→ **TASK BRIEF**:
Set down again each entry exactly as it reads, pictures excluded.

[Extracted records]

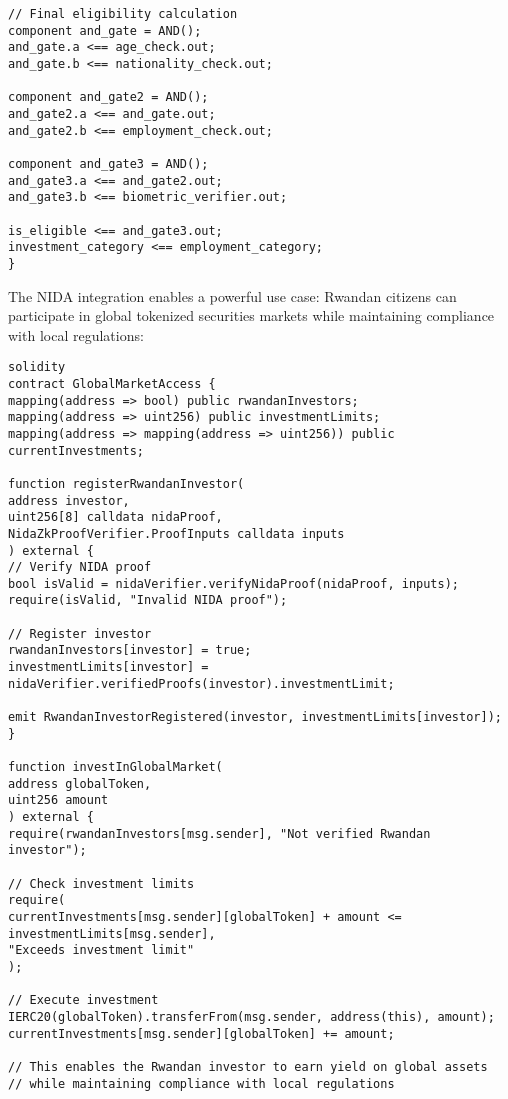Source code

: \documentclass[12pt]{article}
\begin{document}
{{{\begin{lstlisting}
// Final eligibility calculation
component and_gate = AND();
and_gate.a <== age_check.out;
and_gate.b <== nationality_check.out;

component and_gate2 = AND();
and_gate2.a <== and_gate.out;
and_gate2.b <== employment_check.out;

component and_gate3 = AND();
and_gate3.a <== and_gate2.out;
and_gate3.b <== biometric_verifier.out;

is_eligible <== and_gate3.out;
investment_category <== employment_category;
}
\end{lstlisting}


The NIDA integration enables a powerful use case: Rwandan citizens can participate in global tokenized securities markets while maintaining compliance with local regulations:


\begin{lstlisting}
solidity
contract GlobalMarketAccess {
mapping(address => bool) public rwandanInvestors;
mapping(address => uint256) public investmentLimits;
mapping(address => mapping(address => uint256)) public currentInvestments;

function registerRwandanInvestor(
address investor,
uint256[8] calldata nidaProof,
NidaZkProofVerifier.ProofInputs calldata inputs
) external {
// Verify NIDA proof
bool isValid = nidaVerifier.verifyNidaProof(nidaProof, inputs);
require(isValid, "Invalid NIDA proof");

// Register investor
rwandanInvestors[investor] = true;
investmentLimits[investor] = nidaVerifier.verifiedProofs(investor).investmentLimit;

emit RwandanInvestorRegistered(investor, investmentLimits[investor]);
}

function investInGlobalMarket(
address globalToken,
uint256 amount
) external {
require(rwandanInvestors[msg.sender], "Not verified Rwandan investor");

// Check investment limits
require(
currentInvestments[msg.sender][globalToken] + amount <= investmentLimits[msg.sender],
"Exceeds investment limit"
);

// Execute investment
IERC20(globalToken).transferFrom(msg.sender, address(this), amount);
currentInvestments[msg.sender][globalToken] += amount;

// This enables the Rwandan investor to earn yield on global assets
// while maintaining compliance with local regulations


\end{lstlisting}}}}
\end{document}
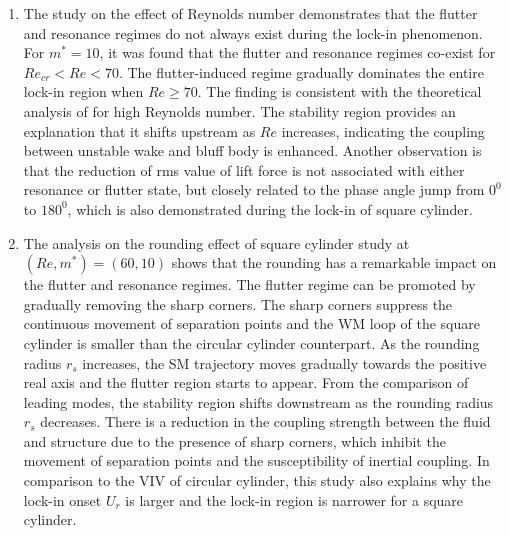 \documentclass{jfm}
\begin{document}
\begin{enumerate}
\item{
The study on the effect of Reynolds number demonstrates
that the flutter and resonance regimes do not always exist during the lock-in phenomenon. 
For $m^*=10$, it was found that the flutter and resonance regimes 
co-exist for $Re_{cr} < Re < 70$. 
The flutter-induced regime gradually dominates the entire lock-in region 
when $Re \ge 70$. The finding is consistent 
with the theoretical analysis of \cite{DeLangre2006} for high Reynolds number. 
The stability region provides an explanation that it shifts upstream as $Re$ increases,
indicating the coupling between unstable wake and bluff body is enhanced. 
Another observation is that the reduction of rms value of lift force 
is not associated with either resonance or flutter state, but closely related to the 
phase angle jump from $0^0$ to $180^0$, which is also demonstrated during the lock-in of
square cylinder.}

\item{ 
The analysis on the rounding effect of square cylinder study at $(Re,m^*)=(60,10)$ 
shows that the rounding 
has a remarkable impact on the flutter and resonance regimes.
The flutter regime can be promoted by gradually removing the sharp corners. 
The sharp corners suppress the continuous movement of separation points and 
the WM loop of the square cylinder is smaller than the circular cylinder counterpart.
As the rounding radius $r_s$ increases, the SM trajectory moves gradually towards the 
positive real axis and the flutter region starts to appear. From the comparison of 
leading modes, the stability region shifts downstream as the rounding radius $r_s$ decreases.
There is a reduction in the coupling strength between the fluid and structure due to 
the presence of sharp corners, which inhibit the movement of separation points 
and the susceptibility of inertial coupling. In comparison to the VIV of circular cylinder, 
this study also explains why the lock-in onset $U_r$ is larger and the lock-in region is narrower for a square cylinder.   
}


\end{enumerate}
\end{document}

→ **REPLY TO THE EXERCISE**:
Source code

: \documentclass[12pt]{article}
\begin{document}
{{{\begin{lstlisting}
// Final eligibility calculation
component and_gate = AND();
and_gate.a <== age_check.out;
and_gate.b <== nationality_check.out;

component and_gate2 = AND();
and_gate2.a <== and_gate.out;
and_gate2.b <== employment_check.out;

component and_gate3 = AND();
and_gate3.a <== and_gate2.out;
and_gate3.b <== biometric_verifier.out;

is_eligible <== and_gate3.out;
investment_category <== employment_category;
}
\end{lstlisting}


The NIDA integration enables a powerful use case: Rwandan citizens can participate in global tokenized securities markets while maintaining compliance with local regulations:


\begin{lstlisting}
solidity
contract GlobalMarketAccess {
mapping(address => bool) public rwandanInvestors;
mapping(address => uint256) public investmentLimits;
mapping(address => mapping(address => uint256)) public currentInvestments;

function registerRwandanInvestor(
address investor,
uint256[8] calldata nidaProof,
NidaZkProofVerifier.ProofInputs calldata inputs
) external {
// Verify NIDA proof
bool isValid = nidaVerifier.verifyNidaProof(nidaProof, inputs);
require(isValid, "Invalid NIDA proof");

// Register investor
rwandanInvestors[investor] = true;
investmentLimits[investor] = nidaVerifier.verifiedProofs(investor).investmentLimit;

emit RwandanInvestorRegistered(investor, investmentLimits[investor]);
}

function investInGlobalMarket(
address globalToken,
uint256 amount
) external {
require(rwandanInvestors[msg.sender], "Not verified Rwandan investor");

// Check investment limits
require(
currentInvestments[msg.sender][globalToken] + amount <= investmentLimits[msg.sender],
"Exceeds investment limit"
);

// Execute investment
IERC20(globalToken).transferFrom(msg.sender, address(this), amount);
currentInvestments[msg.sender][globalToken] += amount;

// This enables the Rwandan investor to earn yield on global assets
// while maintaining compliance with local regulations


\end{lstlisting}}}}
\end{document}
 \documentclass{jfm}
\begin{document}
\begin{enumerate}
\item{
The study on the effect of Reynolds number demonstrates
that the flutter and resonance regimes do not always exist during the lock-in phenomenon. 
For $m^*=10$, it was found that the flutter and resonance regimes 
co-exist for $Re_{cr} < Re < 70$. 
The flutter-induced regime gradually dominates the entire lock-in region 
when $Re \ge 70$. The finding is consistent 
with the theoretical analysis of \cite{DeLangre2006} for high Reynolds number. 
The stability region provides an explanation that it shifts upstream as $Re$ increases,
indicating the coupling between unstable wake and bluff body is enhanced. 
Another observation is that the reduction of rms value of lift force 
is not associated with either resonance or flutter state, but closely related to the 
phase angle jump from $0^0$ to $180^0$, which is also demonstrated during the lock-in of
square cylinder.}

\item{ 
The analysis on the rounding effect of square cylinder study at $(Re,m^*)=(60,10)$ 
shows that the rounding 
has a remarkable impact on the flutter and resonance regimes.
The flutter regime can be promoted by gradually removing the sharp corners. 
The sharp corners suppress the continuous movement of separation points and 
the WM loop of the square cylinder is smaller than the circular cylinder counterpart.
As the rounding radius $r_s$ increases, the SM trajectory moves gradually towards the 
positive real axis and the flutter region starts to appear. From the comparison of 
leading modes, the stability region shifts downstream as the rounding radius $r_s$ decreases.
There is a reduction in the coupling strength between the fluid and structure due to 
the presence of sharp corners, which inhibit the movement of separation points 
and the susceptibility of inertial coupling. In comparison to the VIV of circular cylinder, 
this study also explains why the lock-in onset $U_r$ is larger and the lock-in region is narrower for a square cylinder.   
}


\end{enumerate}
\end{document}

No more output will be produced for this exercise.